Администратор устала, ей хотелось покоя.

— Женщина, успокойтесь! Что вы устроили здесь истерику?

— Истерику?! Не называйте меня так! Я леди, мадам, сударыня! Да у вас вообще всем на клиента наплевать!

— Жен… Вы чего хотите?

— Постричься!

— У нас мастеров много женских. Вот Неличка… и Раиса…

— А я хочу у Маши!

— Возьми ее… — почти кричит администраторша Маше, молитвенно сложив руки.

И Соня добилась своего. Она сидит в кресле перед зеркалом, и на лице разлито полное удовлетворение.

Маша стригла хорошо. Она даже победила однажды в городском конкурсе мужских мастеров. Ее моделью был одноклассник Рома, и она уложила его длинную челку затейливой волной. Теоретически она могла стричь и женщин, но робела перед сложными прическами невест и выпускниц. Укладки были ее больным местом. Поэтому любую свободную минуту она использовала для повышения квалификации. Но эта психованная тетка требовала чего-то ужасного. Маша словно одеревенела, будто во сне была или под гипнозом. А умалишенная клиентка руководила ее действиями, и получалось что-то такое, после чего парикмахер, или стилист, как теперь говорят, вместе с клиентом должны были уйти из жизни. По обоюдной договоренности.

Маша робко взяла в руки мокрую прядь Сонькиных волос.

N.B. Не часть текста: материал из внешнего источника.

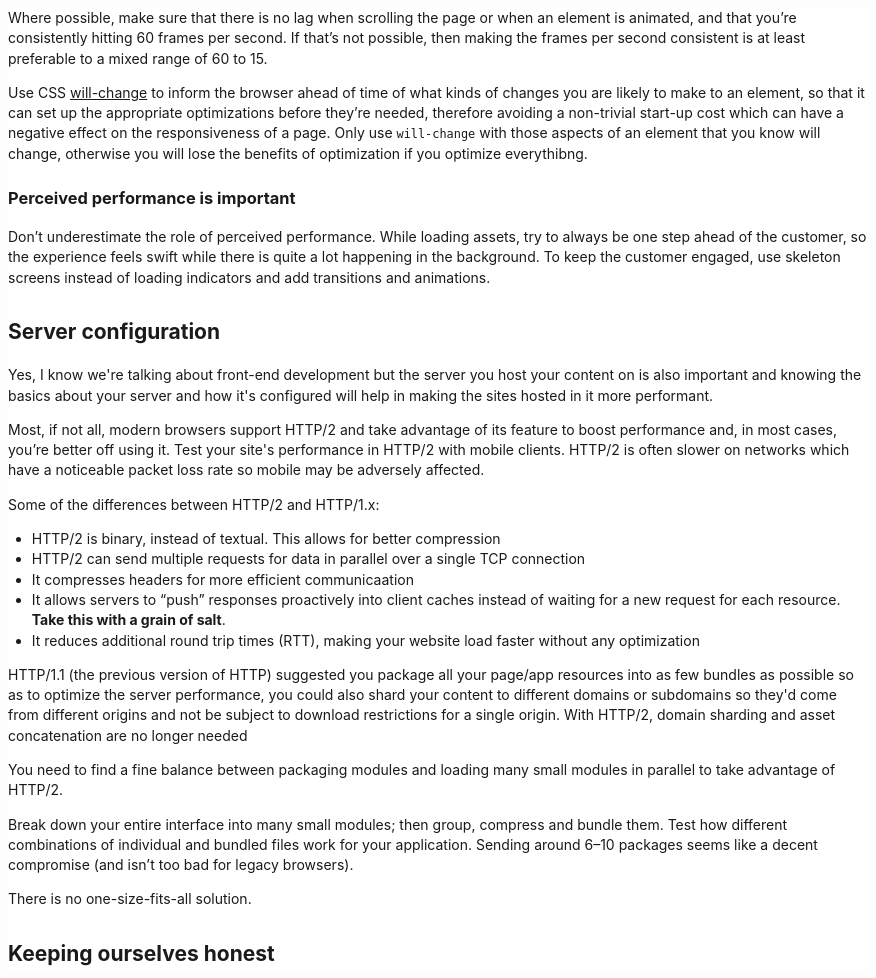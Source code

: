 Where possible, make sure that there is no lag when scrolling the page or when an element is animated, and that you’re consistently hitting 60 frames per second. If that’s not possible, then making the frames per second consistent is at least preferable to a mixed range of 60 to 15.

Use CSS [will-change](https://dev.opera.com/articles/css-will-change-property/) to inform the browser ahead of time of what kinds of changes you are likely to make to an element, so that it can set up the appropriate optimizations before they’re needed, therefore avoiding a non-trivial start-up cost which can have a negative effect on the responsiveness of a page. Only use `will-change` with those aspects of an element that you know will change, otherwise you will lose the benefits of optimization if you optimize everythibng.

### Perceived performance is important

Don’t underestimate the role of perceived performance. While loading assets, try to always be one step ahead of the customer, so the experience feels swift while there is quite a lot happening in the background. To keep the customer engaged, use skeleton screens instead of loading indicators and add transitions and animations.

## Server configuration

Yes, I know we're talking about front-end development but the server you host your content on is also important and knowing the basics about your server and how it's configured will help in making the sites hosted in it more performant.

Most, if not all, modern browsers support HTTP/2 and take advantage of its feature to boost performance and, in most cases, you’re better off using it. Test your site's performance in HTTP/2 with mobile clients. HTTP/2 is often slower on networks which have a noticeable packet loss rate so mobile may be adversely affected.

Some of the differences between HTTP/2 and HTTP/1.x:

* HTTP/2 is binary, instead of textual. This allows for better compression
* HTTP/2 can send multiple requests for data in parallel over a single TCP connection
* It compresses headers for more efficient communicaation
* It allows servers to “push” responses proactively into client caches instead of waiting for a new request for each resource. **Take this with a grain of salt**.
* It reduces additional round trip times (RTT), making your website load faster without any optimization

HTTP/1.1 (the previous version of HTTP) suggested you package all your page/app resources into as few bundles as possible so as to optimize the server performance, you could also shard your content to different domains or subdomains so they'd come from different origins and not be subject to download restrictions for a single origin.  With HTTP/2, domain sharding and asset concatenation are no longer needed

You need to find a fine balance between packaging modules and loading many small modules in parallel to take advantage of HTTP/2.

Break down your entire interface into many small modules; then group, compress and bundle them. Test how different combinations of individual and bundled files work for your application. Sending around 6–10 packages seems like a decent compromise (and isn’t too bad for legacy browsers).

There is no one-size-fits-all solution.


## Keeping ourselves honest
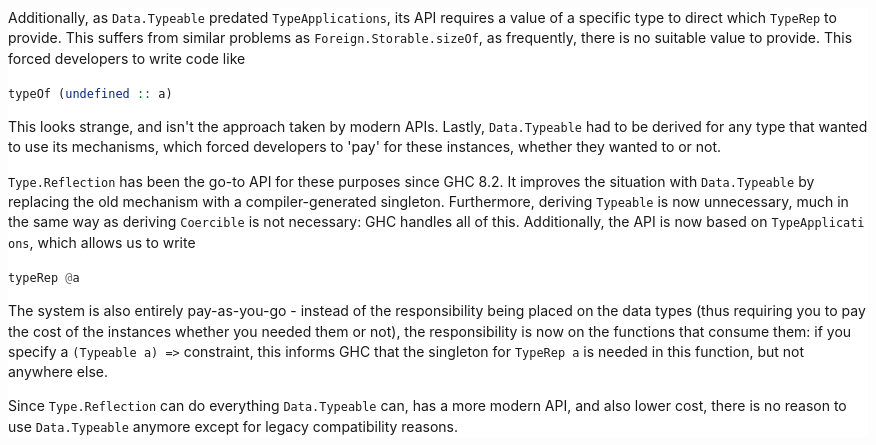 Additionally, as `Data.Typeable` predated `TypeApplications`, its API requires a
value of a specific type to direct which `TypeRep` to provide. This suffers from
similar problems as `Foreign.Storable.sizeOf`, as frequently, there is no
suitable value to provide. This forced developers to write code like

```haskell
typeOf (undefined :: a)
```

This looks strange, and isn't the approach taken by modern APIs. Lastly,
`Data.Typeable` had to be derived for any type that wanted to use its
mechanisms, which forced developers to 'pay' for these instances, whether they
wanted to or not.

`Type.Reflection` has been the go-to API for these purposes since GHC 8.2. It
improves the situation with `Data.Typeable` by replacing the old mechanism with
a compiler-generated singleton. Furthermore, deriving `Typeable` is now
unnecessary, much in the same way as deriving `Coercible` is not necessary: GHC
handles all of this. Additionally, the API is now based on `TypeApplications`,
which allows us to write 

```haskell
typeRep @a
```

The system is also entirely pay-as-you-go - instead of the responsibility being
placed on the data types (thus requiring you to pay the cost of the instances
whether you needed them or not), the responsibility is now on the functions that
consume them: if you specify a `(Typeable a) =>` constraint, this informs GHC
that the singleton for `TypeRep a` is needed in this function, but not anywhere
else. 

Since `Type.Reflection` can do everything `Data.Typeable` can, has a more modern
API, and also lower cost, there is no reason to use `Data.Typeable` anymore
except for legacy compatibility reasons.

[pvp]: https://pvp.haskell.org/
[policeman]: https://hackage.haskell.org/package/policeman
[haddock-since]: https://haskell-haddock.readthedocs.io/en/latest/markup.html#since
[bird-tracks]: https://haskell-haddock.readthedocs.io/en/latest/markup.html#code-blocks
[hedgehog-classes]: http://hackage.haskell.org/package/hedgehog-classes
[hspec-hedgehog]: http://hackage.haskell.org/package/hspec-hedgehog
[property-based-testing]: https://dl.acm.org/doi/abs/10.1145/1988042.1988046
[hedgehog]: http://hackage.haskell.org/package/hedgehog
[deriving-strategies]: https://gitlab.haskell.org/ghc/ghc/-/wikis/commentary/compiler/deriving-strategies
[functor-parametricity]: https://www.schoolofhaskell.com/user/edwardk/snippets/fmap
[alexis-king-options]: https://lexi-lambda.github.io/blog/2018/02/10/an-opinionated-guide-to-haskell-in-2018/#warning-flags-for-a-safe-build
[hlint]: http://hackage.haskell.org/package/hlint
[fourmolu]: http://hackage.haskell.org/package/fourmolu
[rfc-2119]: https://tools.ietf.org/html/rfc2119
[boolean-blindness]: http://dev.stephendiehl.com/hask/#boolean-blindness
[parse-dont-validate]: https://lexi-lambda.github.io/blog/2019/11/05/parse-don-t-validate/
[hspec]: http://hackage.haskell.org/package/hspec
[rdp]: https://hackage.haskell.org/package/record-dot-preprocessor
[rdp-issue]: https://github.com/ghc-proposals/ghc-proposals/pull/282
[type-reflection]: https://hackage.haskell.org/package/base-4.15.0.0/docs/Type-Reflection.html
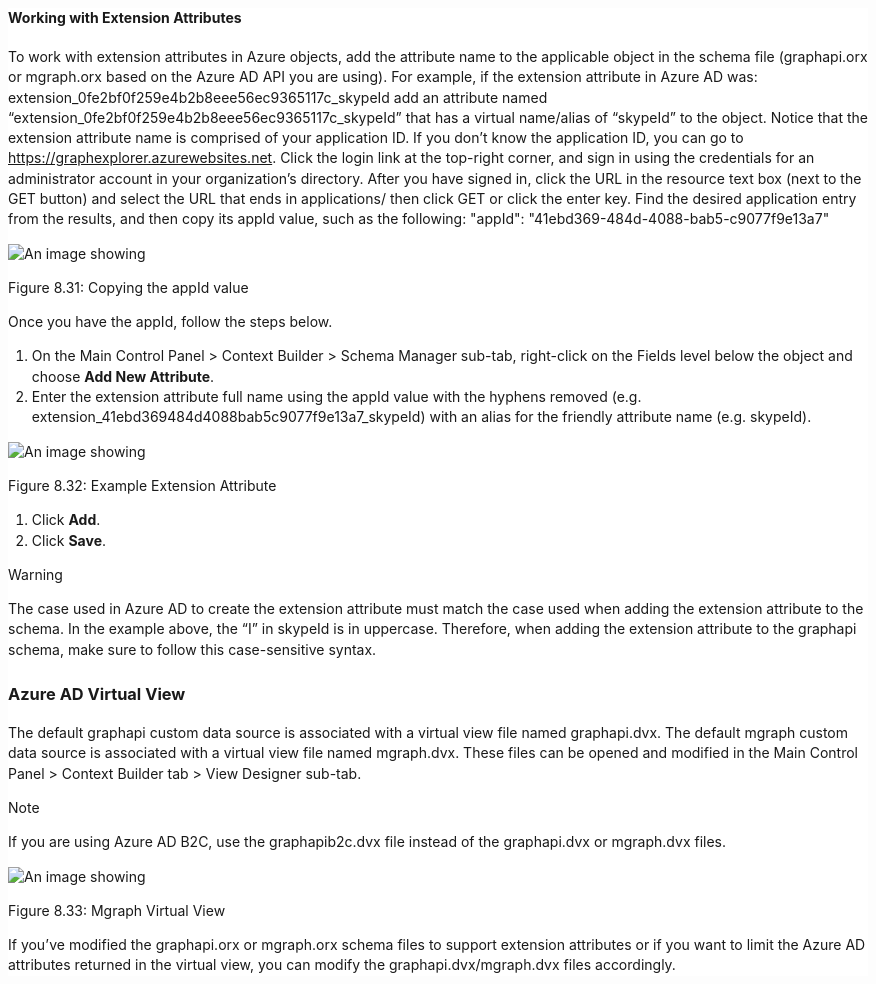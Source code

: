 #### Working with Extension Attributes

To work with extension attributes in Azure objects, add the attribute name to the applicable object in the schema file (graphapi.orx or mgraph.orx based on the Azure AD API you are using). For example, if the extension attribute in Azure AD was: extension_0fe2bf0f259e4b2b8eee56ec9365117c_skypeId add an attribute named “extension_0fe2bf0f259e4b2b8eee56ec9365117c_skypeId” that has a virtual name/alias of “skypeId” to the object. Notice that the extension attribute name is comprised of your application ID. If you don’t know the application ID, you can go to https://graphexplorer.azurewebsites.net. Click the login link at the top-right corner, and sign in using the credentials for an administrator account in your organization’s directory. After you have signed in, click the URL in the resource text box (next to the GET button) and select the URL that ends in applications/ then click GET or click the enter key. Find the desired application entry from the results, and then copy its appId value, such as the following: "appId": "41ebd369-484d-4088-bab5-c9077f9e13a7" 

![An image showing ](Media/Image8.31.jpg)

Figure 8.31: Copying the appId value
 
Once you have the appId, follow the steps below.

1.	On the Main Control Panel > Context Builder > Schema Manager sub-tab, right-click on the Fields level below the object and choose **Add New Attribute**.
1.	Enter the extension attribute full name using the appId value with the hyphens removed (e.g. extension_41ebd369484d4088bab5c9077f9e13a7_skypeId) with an alias for the friendly attribute name (e.g. skypeId).

![An image showing ](Media/Image8.32.jpg)

Figure 8.32: Example Extension Attribute

1.	Click **Add**.
1.	Click **Save**.

>[!warning] 
>The case used in Azure AD to create the extension attribute must match the case used when adding the extension attribute to the schema. In the example above, the “I” in skypeId is in uppercase. Therefore, when adding the extension attribute to the graphapi schema, make sure to follow this case-sensitive syntax.

### Azure AD Virtual View

The default graphapi custom data source is associated with a virtual view file named graphapi.dvx. The default mgraph custom data source is associated with a virtual view file named mgraph.dvx. These files can be opened and modified in the Main Control Panel > Context Builder tab > View Designer sub-tab. 

>[!note] 
>If you are using Azure AD B2C, use the graphapib2c.dvx file instead of the graphapi.dvx or mgraph.dvx files.

![An image showing ](Media/Image8.33.jpg)

Figure 8.33: Mgraph Virtual View

If you’ve modified the graphapi.orx or mgraph.orx schema files to support extension attributes or if you want to limit the Azure AD attributes returned in the virtual view, you can modify the graphapi.dvx/mgraph.dvx files accordingly.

— Здесь короче! — приказывает Соня.

— Как короче? Неровно же будет…

— Короче, говорю!

Маша безропотно выполняет указания гадюки. Она так напугана, что даже не думает о мести крикливой бабе. Скорее баба будет мстить Маше. Но за что?! Ведь она просто повинуется приказам:

— А здесь длиннее оставить. И здесь!

В зеркале Соне хорошо виден чудовищный куст из разной длины прядей, что разрастается у нее на голове. И глаза Маши ей видны, а в них дикий и бессмысленный ужас: почему я? неужели это со мной? На мгновение Соня почувствовала жалость к этой девчонке, но потом, не найдя ни одной морщинки на ее круглом лице, подавила зародыш сочувствия. Ну что, пожалуй, хватит? И она решительно встала.

— У вас клиент всегда прав? Так вот я не заплачу за эту работу. Я права, девушки?

Парикмахерши хмуро переглядываются.

— Вот так вот, Маша. Ужасная, чудовищная стрижка. Книгу жалоб!

Администраторша достает книгу жалоб и с готовностью несет ее Соне. Все что угодно, лишь бы та поскорее ушла. Соня хватает амбарную книгу советских времен, подходит к столику возле зеркала, на котором стоят бутылочки с гелями, лаками, и смахивает все на пол, водружая на стол жалобную книгу. Листает до свободной страницы, приговаривая:

— И что пишут? Хамите… Конечно, хамите. Вот еще химию плохо сделали, у женщины волосы отвалились. Опять хамите… И я напишу: хамите!